En outre, dans les deux législations, l’installation de caméras de surveillance dans les lieux ouverts au public doit faire l’objet d’un avis positif ou d’une autorisation préalable du conseil communal, notamment fondé sur le lieu concerné et la finalité de la surveillance, et même sur le type de caméra concerné (article 5 de la loi du 21 mars 2007 et article 25/4 de la loi sur la fonction de police), donnant donc également une publicité à ces informations. Selon l’article 25/4, § 4, alinéa 3, « l'autorisation visée au paragraphe 1er fait l'objet d'une publicité, lorsqu'elle concerne des missions de police administrative ».
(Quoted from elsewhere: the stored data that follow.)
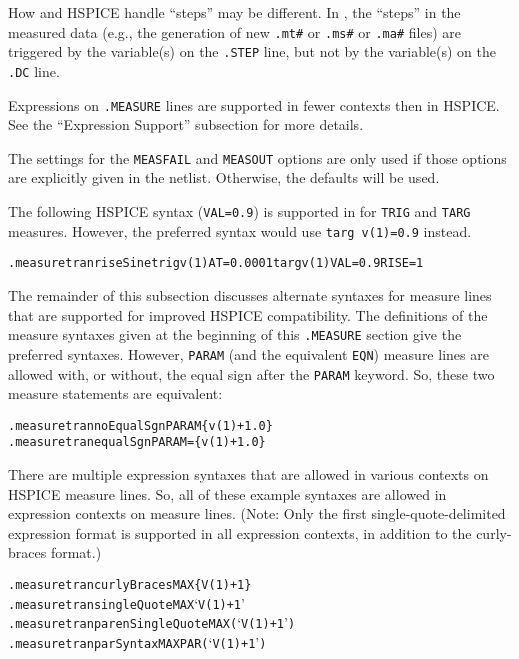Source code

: \begin{XyceItemize}
  \item How \Xyce{} and HSPICE handle ``steps'' may be different.
        In \Xyce{}, the ``steps'' in the measured data (e.g., the
        generation of new \texttt{.mt\#} or \texttt{.ms\#}
        or \texttt{.ma\#} files) are triggered by the variable(s) on
        the {\tt .STEP} line, but not by the variable(s) on the {\tt
        .DC} line.

  \item Expressions on \texttt{.MEASURE} lines are supported in fewer
        contexts then in HSPICE.  See the ``Expression Support''
        subsection for more details.

  \item The settings for the \texttt{MEASFAIL} and \texttt{MEASOUT}
        options are only used if those options are explicitly given in
        the netlist.  Otherwise, the \Xyce{} defaults will be used.
\end{XyceItemize}

The following HSPICE syntax ({\tt VAL=0.9}) is supported in \Xyce{}
for {\tt TRIG} and {\tt TARG} measures. However, the preferred \Xyce{}
syntax would use {\tt targ v(1)=0.9} instead.
\begin{alltt}
.measure tran riseSine trig v(1) AT=0.0001 targ v(1) VAL=0.9 RISE=1
\end{alltt}

The remainder of this subsection discusses alternate syntaxes
for \Xyce{} measure lines that are supported for improved HSPICE
compatibility.  The definitions of the measure syntaxes given at the
beginning of this \texttt{.MEASURE} section give the preferred
\Xyce{} syntaxes.  However, \texttt{PARAM} (and the equivalent \texttt{EQN})
measure lines are allowed with, or without, the equal sign after
the \texttt{PARAM} keyword.  So, these two \Xyce{} measure statements
are equivalent:
\begin{alltt}
.measure tran noEqualSgn PARAM \{v(1)+1.0\}
.measure tran equalSgn PARAM=\{v(1)+1.0\}
\end{alltt}

There are multiple expression syntaxes that are allowed in various
contexts on HSPICE measure lines.  So, all of these example syntaxes
are allowed in expression contexts on \Xyce{} measure lines.  (Note:
Only the first single-quote-delimited expression format is supported
in all \Xyce{} expression contexts, in addition to the \Xyce{}
curly-braces format.)
\begin{alltt}
.measure tran curlyBraces MAX \{V(1)+1\}
.measure tran singleQuote MAX `V(1)+1'
.measure tran parenSingleQuote MAX (`V(1)+1')
.measure tran parSyntax MAX PAR(`V(1)+1')
\end{alltt}

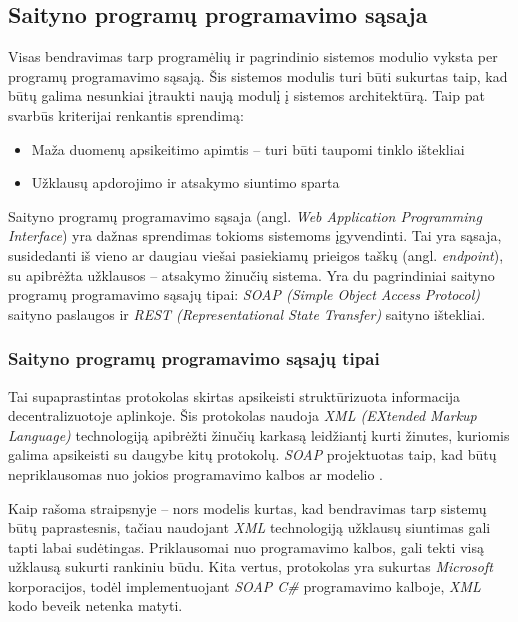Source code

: \documentclass{VUMIFPSbakalaurinis}
\begin{document}
\subsection{Saityno programų programavimo sąsaja} \label{webApi}

Visas bendravimas tarp programėlių ir pagrindinio sistemos modulio vyksta per programų programavimo sąsają. Šis sistemos modulis turi būti sukurtas taip, kad būtų galima nesunkiai įtraukti naują modulį į sistemos architektūrą. Taip pat svarbūs kriterijai renkantis sprendimą:

\begin{itemize}
	\item Maža duomenų apsikeitimo apimtis – turi būti taupomi tinklo ištekliai
	\item Užklausų apdorojimo ir atsakymo siuntimo sparta
\end{itemize}

Saityno programų programavimo sąsaja (angl. \textit{Web Application Programming Interface}) yra dažnas sprendimas tokioms sistemoms įgyvendinti. Tai yra sąsaja, susidedanti iš vieno ar daugiau viešai pasiekiamų prieigos taškų (angl. \textit{endpoint}), su apibrėžta užklausos – atsakymo žinučių sistema. Yra du pagrindiniai saityno programų programavimo sąsajų tipai: \textit{SOAP (Simple Object Access Protocol)} saityno paslaugos ir \textit{REST (Representational State Transfer)} saityno ištekliai.

\subsubsection{Saityno programų programavimo sąsajų tipai}


Tai supaprastintas protokolas skirtas apsikeisti struktūrizuota informacija decentralizuotoje aplinkoje. Šis protokolas naudoja \textit{XML (EXtended Markup Language)} technologiją apibrėžti žinučių karkasą leidžiantį kurti žinutes, kuriomis galima apsikeisti su daugybe kitų protokolų. \textit{SOAP} projektuotas taip, kad būtų nepriklausomas nuo jokios programavimo kalbos ar modelio \cite{SoapDocs}.

Kaip rašoma straipsnyje \cite{SoapRest} – nors modelis kurtas, kad bendravimas tarp sistemų būtų paprastesnis, tačiau naudojant \textit{XML} technologiją užklausų siuntimas gali tapti labai sudėtingas. Priklausomai nuo programavimo kalbos, gali tekti visą užklausą sukurti rankiniu būdu. Kita vertus, protokolas yra sukurtas \textit{Microsoft} korporacijos, todėl implementuojant \textit{SOAP C\#} programavimo kalboje, \textit{XML} kodo beveik netenka matyti.
\end{document}
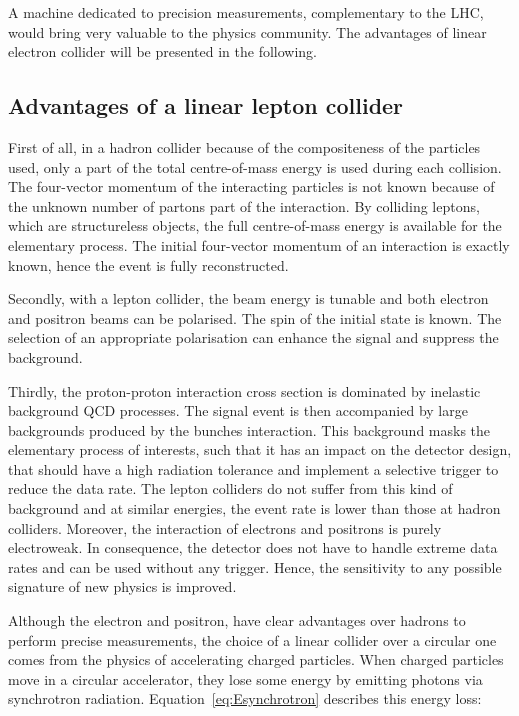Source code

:   A machine dedicated to precision measurements, complementary to the \gls{LHC}, would bring very valuable to the physics community.
  The advantages of linear electron collider will be presented in the following.

    \subsection{Advantages of a linear lepton collider}
    \label{subsec:advLLC}
    
    First of all, in a hadron collider because of the compositeness of the particles used, only a part of the total centre-of-mass energy is used during each collision.
    The four-vector momentum  of the interacting particles is not known because of the unknown number of partons part of the interaction.
    By colliding leptons, which are structureless objects, the full centre-of-mass energy is available for the elementary process. 
    The initial four-vector momentum of an interaction is exactly known, hence the event is fully reconstructed.

    Secondly, with a lepton collider, the beam energy is tunable and both electron and positron beams can be polarised. 
    The spin of the initial state is known.
    The selection of an appropriate polarisation can enhance the signal and suppress the background. 

    Thirdly, the proton-proton interaction cross section is dominated by inelastic background QCD processes.
    The signal event is then accompanied by large backgrounds produced by the bunches interaction.
    This background masks the elementary process of interests, such that it has an impact on the detector design, that should have a high radiation tolerance and implement a selective trigger to reduce the data rate.
    The lepton colliders do not suffer from this kind of background and at similar energies, the event rate is lower than those at hadron colliders.
    Moreover, the interaction of electrons and positrons is purely electroweak.
    In consequence, the detector does not have to handle extreme data rates and can be used without any trigger.
    Hence, the sensitivity to any possible signature of new physics is improved.

    Although the electron and positron, have clear advantages over hadrons to perform precise measurements, the choice of a linear collider over a circular one comes from the physics of accelerating charged particles.
    When charged particles move in a circular accelerator, they lose some energy by emitting photons via synchrotron radiation.
    Equation~\ref{eq:Esynchrotron} describes this energy loss:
Tenant compte de ces multiples mesures de publicité, la liste des caméras fixes installées sur le territoire de la commune de Morlanwelz (en ce compris leur localisation et les responsables de traitement) constitue une information publique, dont la partie adverse dispose (au sens de l’article 1er du décret du 30 mars 1995).
Cette liste des caméras fixes (en ce compris la localisation et les responsables de traitement) doit par conséquent être communiquée à la partie requérante.
B. Les documents relatifs aux marchés publics conclus pour l’achat des caméras
7. La partie adverse explique qu’ « il nous est également actuellement impossible de répondre favorablement à votre demande à la suite d’un problème d’archivage. En effet, l’ensemble des archives a été entreposé dans un garage par suite d’un déménagement urgent de celles-ci dans le cadre de la réfection globale d’une toiture ». En effet, si elle a communiqué à la Commission une série de documents électroniques relatifs à des marchés publics pour l’achat de caméras de surveillance, ceux-ci ne sont pas signés de sorte qu’ils ne peuvent pas être considérés comme étant des documents administratifs officiels ou achevés concernant ces marchés. Sur ce dernier point, il ressort d’échanges intra-communaux qu’il n’est pas établi qu’il s’agit de documents définitifs, étant donné que « rien n’était scanné mais plutôt conservé dans le dossier papier ». En outre, l’envoi de ces documents électroniques n’est pas exhaustif dès lors qu’il ressort des mêmes échanges que des documents « papier » existeraient par ailleurs à propos d’autres marchés publics relatifs à l’acquisition de caméras de surveillance par la partie adverse.
Il résulte de ce qui précède que la partie adverse n’a pas communiqué l’ensemble des documents concernés à la Commission, en sorte qu’elle n’est pas en mesure d’exercer, en pleine connaissance de cause, la mission qui lui est dévolue.
Dans ce contexte, par analogie avec l’article 8ter, alinéa 2, du décret du 30 mars 1995, la partie adverse doit communiquer les documents concernés à la partie requérante, moyennant le respect des exceptions prévues à l'article 6 du même décret, étant entendu qu’elles sont de stricte interprétation.
Sur ce point, la Commission croit utile de préciser que le fait que les documents sollicités sont sujets à un « problème d’archivage » dû au déménagement urgent de ceux-ci dans un garage suite à la réfection d’une toiture n’empêche pas en soi la communication des documents sollicités mais justifie l’octroi d’un délai plus important pour ce faire.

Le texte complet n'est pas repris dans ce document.